- Patients have (usually) had chemotherapy within past 7-14 days → important to elucidate this information on history.
- Start tazocin + gentamicin in all patients with ?febrile neutropaenia w/i 1 hour of presentation (ASAP) after obtaining blood cultures.
- If patient has been given GCSF, it can mask neutropaenia. Similarly, paracetamol can mask fever.
- Never perform a DRE in a ?FN patient.
- Giving GCSF in acute setting doesn’t improve mortality but can ↓ duration of hospital stay and ↓ duration of neutropaenia.
- Febrile = temperature > 38.3 ℃ (single occasion) OR temperature > 38 ℃ (2 occasions, 1 hour apart).

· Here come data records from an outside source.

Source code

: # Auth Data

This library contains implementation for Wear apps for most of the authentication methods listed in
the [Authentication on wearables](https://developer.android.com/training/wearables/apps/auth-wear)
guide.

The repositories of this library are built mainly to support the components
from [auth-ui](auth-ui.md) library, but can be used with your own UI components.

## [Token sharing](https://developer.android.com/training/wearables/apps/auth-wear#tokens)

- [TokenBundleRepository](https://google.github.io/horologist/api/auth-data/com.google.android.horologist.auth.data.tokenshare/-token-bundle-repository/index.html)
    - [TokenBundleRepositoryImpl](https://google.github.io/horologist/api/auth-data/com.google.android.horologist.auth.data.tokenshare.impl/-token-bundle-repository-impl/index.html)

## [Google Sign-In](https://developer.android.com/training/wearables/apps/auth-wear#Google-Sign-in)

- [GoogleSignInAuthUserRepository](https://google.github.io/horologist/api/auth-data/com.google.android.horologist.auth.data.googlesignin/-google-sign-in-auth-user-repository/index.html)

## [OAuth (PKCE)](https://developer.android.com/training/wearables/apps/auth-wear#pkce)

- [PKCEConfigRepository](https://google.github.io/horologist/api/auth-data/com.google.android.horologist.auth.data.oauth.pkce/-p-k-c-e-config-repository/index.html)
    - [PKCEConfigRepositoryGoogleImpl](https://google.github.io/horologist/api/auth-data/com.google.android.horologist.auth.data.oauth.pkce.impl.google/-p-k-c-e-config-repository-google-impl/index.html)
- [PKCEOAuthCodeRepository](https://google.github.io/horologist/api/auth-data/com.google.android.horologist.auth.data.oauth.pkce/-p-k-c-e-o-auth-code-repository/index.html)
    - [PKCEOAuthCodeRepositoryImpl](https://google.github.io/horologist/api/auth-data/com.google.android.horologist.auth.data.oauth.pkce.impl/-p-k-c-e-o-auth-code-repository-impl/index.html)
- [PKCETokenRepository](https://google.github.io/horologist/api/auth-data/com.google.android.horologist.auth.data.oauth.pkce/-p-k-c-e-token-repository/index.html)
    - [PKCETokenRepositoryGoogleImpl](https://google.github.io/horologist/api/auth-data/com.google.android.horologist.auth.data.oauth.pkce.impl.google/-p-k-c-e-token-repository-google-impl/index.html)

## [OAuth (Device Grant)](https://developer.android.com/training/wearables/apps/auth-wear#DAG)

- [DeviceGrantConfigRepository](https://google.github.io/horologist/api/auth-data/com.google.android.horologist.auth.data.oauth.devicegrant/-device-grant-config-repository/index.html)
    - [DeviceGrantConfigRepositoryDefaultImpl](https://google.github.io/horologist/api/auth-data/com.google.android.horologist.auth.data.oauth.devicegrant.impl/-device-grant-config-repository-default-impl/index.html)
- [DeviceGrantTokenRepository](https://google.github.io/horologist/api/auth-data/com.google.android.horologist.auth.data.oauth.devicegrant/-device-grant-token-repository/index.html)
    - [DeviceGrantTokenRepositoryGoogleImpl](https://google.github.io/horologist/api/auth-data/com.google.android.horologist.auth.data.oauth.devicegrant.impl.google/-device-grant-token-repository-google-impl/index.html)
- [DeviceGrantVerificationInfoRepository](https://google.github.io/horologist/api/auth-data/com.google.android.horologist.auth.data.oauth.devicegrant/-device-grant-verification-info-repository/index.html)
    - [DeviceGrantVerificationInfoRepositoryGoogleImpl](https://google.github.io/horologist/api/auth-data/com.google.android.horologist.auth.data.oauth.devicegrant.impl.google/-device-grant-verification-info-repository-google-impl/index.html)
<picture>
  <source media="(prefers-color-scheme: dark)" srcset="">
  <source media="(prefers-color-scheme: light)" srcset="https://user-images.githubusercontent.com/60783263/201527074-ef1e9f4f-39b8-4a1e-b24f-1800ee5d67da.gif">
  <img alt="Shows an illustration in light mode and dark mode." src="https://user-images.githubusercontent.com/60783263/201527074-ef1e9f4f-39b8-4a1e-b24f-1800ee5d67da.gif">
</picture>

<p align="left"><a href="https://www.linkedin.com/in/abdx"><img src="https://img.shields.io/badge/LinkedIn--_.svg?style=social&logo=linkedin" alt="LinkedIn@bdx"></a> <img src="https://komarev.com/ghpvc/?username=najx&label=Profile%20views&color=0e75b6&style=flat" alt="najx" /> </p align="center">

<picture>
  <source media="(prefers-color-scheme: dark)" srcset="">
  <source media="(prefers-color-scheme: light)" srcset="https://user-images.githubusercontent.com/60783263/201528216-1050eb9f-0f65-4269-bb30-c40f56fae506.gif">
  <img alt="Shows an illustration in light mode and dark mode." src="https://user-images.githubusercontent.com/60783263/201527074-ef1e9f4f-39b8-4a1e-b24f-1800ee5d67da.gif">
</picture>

- Neutropaenia = absolute neutrophilic count (ANC) < 1.5 cells/litre
- Note: severe neutropaenia if ANC < 0.5 cells/litre or predicted to drop below this in next 2 hours
If patient reports a subjective fever at home but there are no recorded fevers in healthcare setting, still proceed through management pathway.

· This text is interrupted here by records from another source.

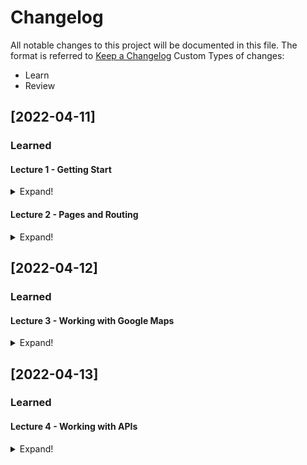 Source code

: # Changelog

All notable changes to this project will be documented in this file.
The format is referred to [Keep a Changelog](https://keepachangelog.com/en/1.0.0/)
Custom Types of changes:

- Learn
- Review

## [2022-04-11]

### Learned

#### Lecture 1 - Getting Start

<details>
  <summary>Expand!</summary>

| Section  | Title  | Learned Descriptions                                                                                                                                                     | Notes  |
|--------- |------- |------------------------------------------------------------------------------------------------------------------------------------------------------------------------- |------- |
| All      | All    | - Concept of original webpage<br>- Concept of Single Page Application (SPA)<br>- Concept of Universal Application<br>- Proplem of original SPA and the rescue of NuxtJS  |        |

</details>

#### Lecture 2 - Pages and Routing

<details>
  <summary>Expand!</summary>
  
| Section | Title                                                      | Learned Descriptions                                                                                                                                                                                                                                                                                                                                                                                                                                                                                                                                                  | Notes |
|---------|------------------------------------------------------------|-----------------------------------------------------------------------------------------------------------------------------------------------------------------------------------------------------------------------------------------------------------------------------------------------------------------------------------------------------------------------------------------------------------------------------------------------------------------------------------------------------------------------------------------------------------------------|-------|
| a       | Creating Our Homepage                                      | - Concept of components<br>- Pass data from parrent to children through "prop"<br>- Auto import by using nuxt.conifg.js                                                                                                                                                                                                                                                                                                                                                                                                                                               |       |
| b       | Adding Meta Tags and Other Elemenents to the HTML Head Tag | - Modify nuxt.config.js to add meta tag by Nuxt provided<br>- Same concept to body and another element, refer to [Meta Tags and SEO](https://nuxtjs.org/docs/features/meta-tags-seo/)                                                                                                                                                                                                                                                                                                                                                                                 |       |
| c       | How Does Routing in Nuxt Work?                             | - Based ont the structure in pages and the name of files to binding paramter<br>- Variable $route from Nuxt<br>- Using the created method from Vue Life Cycle                                                                                                                                                                                                                                                                                                                                                                                                         |       |
| d       | Creating the Property Page                                 | - Create a property page ready for link from homepage<br>- Put detail information and apply lecture 2b to load its title<br>- Create an static folder for a static data<br>- Under the static folder will be the relative path folder using for static path in html                                                                                                                                                                                                                                                                                                   |       |
| e       | Nuxt Link                                                  | - To be able to navigate redirect to a sub page by link there are several things to notice:<br>  - Using `<a>` will lead to the page have to reload all the elements and data<br>  - Using `<router-link>` provide by vue will handle it under the vue router, prevent the full load of `<a>`<br>  - Using `<nuxt-link>` similar with `<router-link>` but the sub page will be load before hand<br>  - Using `<nuxt-link>` with attribute no-prefetch will help to prevent this, in case of reducing the load since the application have haevy load in the first page |       |
| f       | Disabling Prefetch Globally                                | - Removing the `no-prefetch` in the homepage and adding config for it in nuxt.config.js by `route:{prefecthLinks: false}`<br>- If you want to `prefecth` the subpage again, you can add the attributes `prefecth` bage to the homepage<br>- Note: depend on the strategy of optimiztion then you can define when to prefetch or not to                                                                                                                                                                                                                                |       |
| g       | Creating Page Layouts                                      | - Create folder layout for structure the application view<br>- The tag `<nuxt/>` will help us with the feature to layout our web<br>- Create a default.vue for the default layout with header is grey color<br>- Clone a default.vue to red.vue for customize header with red color<br>- In the sub page, we just nee to add `layout: "red",` to the export default to make it change from Homepage and sub page                                                                                                                                                      |       |

</details>

## [2022-04-12]

### Learned

#### Lecture 3 - Working with Google Maps

<details>
  <summary>Expand!</summary>

| Section | Title                                    | Learned Description                                                                                                                                                                                                                                                                                                                                                                                                                                                                                                                                                                                                                                                                                                                                                                                                                                                                                                                                                                                                                                                                     | Notes                                                                                                                                                                                                                 |
|---------|------------------------------------------|-----------------------------------------------------------------------------------------------------------------------------------------------------------------------------------------------------------------------------------------------------------------------------------------------------------------------------------------------------------------------------------------------------------------------------------------------------------------------------------------------------------------------------------------------------------------------------------------------------------------------------------------------------------------------------------------------------------------------------------------------------------------------------------------------------------------------------------------------------------------------------------------------------------------------------------------------------------------------------------------------------------------------------------------------------------------------------------------|-----------------------------------------------------------------------------------------------------------------------------------------------------------------------------------------------------------------------|
| a       | Creating a Google Account                |                                                                                                                                                                                                                                                                                                                                                                                                                                                                                                                                                                                                                                                                                                                                                                                                                                                                                                                                                                                                                                                                                         |                                                                                                                                                                                                                       |
| b       | Creating a Google Cloud Platform Account |                                                                                                                                                                                                                                                                                                                                                                                                                                                                                                                                                                                                                                                                                                                                                                                                                                                                                                                                                                                                                                                                                         |                                                                                                                                                                                                                       |
| c       | Adding a Map To The Property Page        | - Adding a API from google map with the head() like Lecture 2 in b section<br>- Concept of [defer](https://www.w3schools.com/tags/att_script_defer.asp)<br>- Using mounted hook to handle show map on client (note: mounted in Nuxt is just running on the client side)                                                                                                                                                                                                                                                                                                                                                                                                                                                                                                                                                                                                                                                                                                                                                                                                                 |                                                                                                                                                                                                                       |
| d       | Problem 1 - Scripts and Single Page Apps | - The problem happen with those 3rd party library doesn't support SPA natively<br>- In our case, it's google map library we added in the scripts<br>- For the property page by its own its work fine, but when we go back to home page and click another property it will show error<br>- The resone behind this is, for some library they will load another inner library they need to be operated normally<br>- So the nuxt cache will let us know that there are an things that load once again in page<br>- Then we remember the `callback=initMap` in the query parameters of google map api earlier, to do that we need to have a function `initMap`<br>- We try to use window object in client side to set the page is load but it will come to another issue is `initMap not found` then we try to solve it like the comment in source code<br>- Concept of skip in `head()`                                                                                                                                                                                                    | *NOTE:* PLEASE BE CAREFUL WHEN USING 3RD PARTY LIBRARY, SCINE WE WILL FACING THIS ISSUE                                                                                                                               |
| e       | Problem 2 - Network Latency              | - For modern network speed, so far so good for this app, but things is not perfect in case of some where have 56kbs speed of internet => facing network latency problem<br>- The problem is with the low speed internet, the page will be load very slow, we can try it with the software called [Charles Proxy](https://www.charlesproxy.com/)<br>- The reason behind this is we using defer attribute when loading google library, the nuxt application source is load at the end of the page, so it have to wait for the google library load and executing first<br>- So we will change it to async<br>- But when it async, then the page is running very fast, lead to the source that using google library in `mounted()` cannot executed since the library not finish loading and executing yet<br>- We will create a method called `showMap()` and move the code from `mounted()` to `methods`<br>- To be invoke `showMap()` we need to use `setInterval()` in `mounted()`<br>- Now the google library can be loaded and finished executing anytime except infect the whole page |                                                                                                                                                                                                                       |
| f       | Solution - Plugins To The Rescue         | - Scine we have a bunch of code just for hanling showing google map on our page, we need the place to put all of that code to make the component source look nice and clean, that where plugin came for the rescure<br>- Create a plugins foleder, under that the file name have convention for nuxt to support us:<br>+ File name contain .client.js : Will let nuxt only run in browser<br>+ File name contain .server.js : Will let nuxt only run in server<br>+ File name contain .neither.js : Will let nuxt run in both<br>- Now we will migrate peace by peace to the plugin file we created `maps.client.js`<br>- After folow the process of creating plugin we will need to add the plugin to `nuxt.config.js` and call the function `showMap()` from plugin in `mounted()`                                                                                                                                                                                                                                                                                                    | *NOTE:* USING `maps` AS A PLUGIN NAME INSTEAD OF `googleMaps` BECAUSE OF WITH THE GENERIC NAME, WE DON'T NEED TO MODIFY ANYTHING ELSE BESIDE THE PLUGIN CODE IF WE CHANGE TO USE ANOTHER THING RATHER THAN GOOGLE MAP |

</details>

## [2022-04-13]

### Learned

#### Lecture 4 - Working with APIs

<details>
  <summary>Expand!</summary>

| Section | Title                           | Learned Description                                                                                                                                                                                                                                                                             | Notes                                                                       |
|---------|---------------------------------|-------------------------------------------------------------------------------------------------------------------------------------------------------------------------------------------------------------------------------------------------------------------------------------------------|-----------------------------------------------------------------------------|
| a       | Creating an Algolia Account     | - Using [Algolia](https://www.algolia.com)                                                                                                                                                                                                                                                      |                                                                             |
| b       | Using APIs on the Property Page | - Replacing local data test by calling API from algolia<br>- Adding plugins to call APIs<br>- Using nuxt hook `asyncData()` to trigger the function call API                                                                                                                                    | - `asyncData()` is the hook from NuxtJS provide to executing on server side |
| c       | Fetch & Polyfills               | - In case of the older browser not support fetch, we need to using another thing to handle it<br>- In this case there are 3 options: <br>+ [node-fetch](https://github.com/node-fetch/node-fetch)<br>+ [unfetch](https://github.com/developit/unfetch)<br>+ [Polyfill.io](https://polyfill.io/) | - We can skip it for now and comeback to it later if need                   |
| d       |                                 |                                                                                                                                                                                                                                                                                                 |                                                                             |
| e       |                                 |                                                                                                                                                                                                                                                                                                 |                                                                             |
| f       |                                 |                                                                                                                                                                                                                                                                                                 |                                                                             |
| g       |                                 |                                                                                                                                                                                                                                                                                                 |                                                                             |
| h       |                                 |                                                                                                                                                                                                                                                                                                 |                                                                             |
| i       |                                 |                                                                                                                                                                                                                                                                                                 |                                                                             |
| j       |                                 |                                                                                                                                                                                                                                                                                                 |                                                                             |
</details>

- TRIAGE 2 MEDICAL EMERGENCY (same as stroke or chest pain)
- Source of infection identified in only 20-40% of cases
Common sources include:
- Gastrointestinal, genitourinary, lines (e.g. PICC lines, Portacath), skin, oral ulcers, respiratory tract
Common bacteria include:
- Pseudomonas, Staphyloccoccus, Streptococcus, E. coli, Klebsiella
- Atypical bacteria e.g. mycoplasma, legionella
- Collection (abscess) e.g. intra-abdominal, spinal
- Cardiac vegetations → echo
- Affects patients 7-14 days post-chemotherapy (this is the nadir i.e. the lowest point of the neutrophil count)
- Not all chemotherapeutics are equal. Some (e.g. alkylating agents, taxanes) are more likely to kill bone marrow and cause neutropaenia.
- Recent chemo
- Non-specific symptoms e.g. lethargy, malaise
- Infective symptoms (respiratory, urinary, GI, cutaneous, intracranial, oral)
- Vascular devices in-situ
GCSF given post-chemo:
- Usually given 24h post-chemo in chemotherapy regimens with ↑ likelihood of causing neutropaenia
- Can mask neutropaenia
- Pegfilgrastim = long-acting GCSF; filgrastim = short-acting GCSF
Pus may not be present as neutrophils are what’re responsible for pus generation.
- Source - skin, oral mucosa, vascular devices ENT, eye, further systematic examination
Never perform DRE in ?FN as it may → ↑ bleeding or can promote bacterial shower into bloodstream.
Initiate septic pathway.
- ≥ 2 sets of blood cultures at separate sites (or one from vascular device and one elsewhere) BEFORE Abx
- FBC, UEC, CMP, LFT, coags, lactate, procalcitonin, CRP
- Urine MCS, stool culture
- Sometimes: skin swab, echo, MRI spine
Start Abx within 1 hour of presentation to reduce mortality rates.
- In HNELHD:
- w/o penicillin allergy → tazocin (piperacillin + tazobactam) 4.5g IV + gentamicin 5-7 mg/kg IV
- w/ mild penicillin allergy → ceftazidime + gentamicin
- w/ severe penicillin allergy (anaphylaxis) → meropenem + gentamicin
- In any of the above, consider adding vancomycin if suspected line sepsis (i.e. the source is an indwelling line e.g. PICC line, Portacath)
- Note: check eTG or HealthPathways prior to prescribing antibiotics until you feel comfortable with the specific medications
- Fluid resuscitation.
- Target Abx after culture results return.
Don’t chart regular paracetamol (can mask fever) just use PRN.
- If fever persists > 24h → repeat septic screen (look for source)
- If fever persists > 48-72h → broaden Abx coverage and repeat septic screen (include imaging to detect abscesses)
- If fever persists > 72h, consider discussion with Infectious Diseases.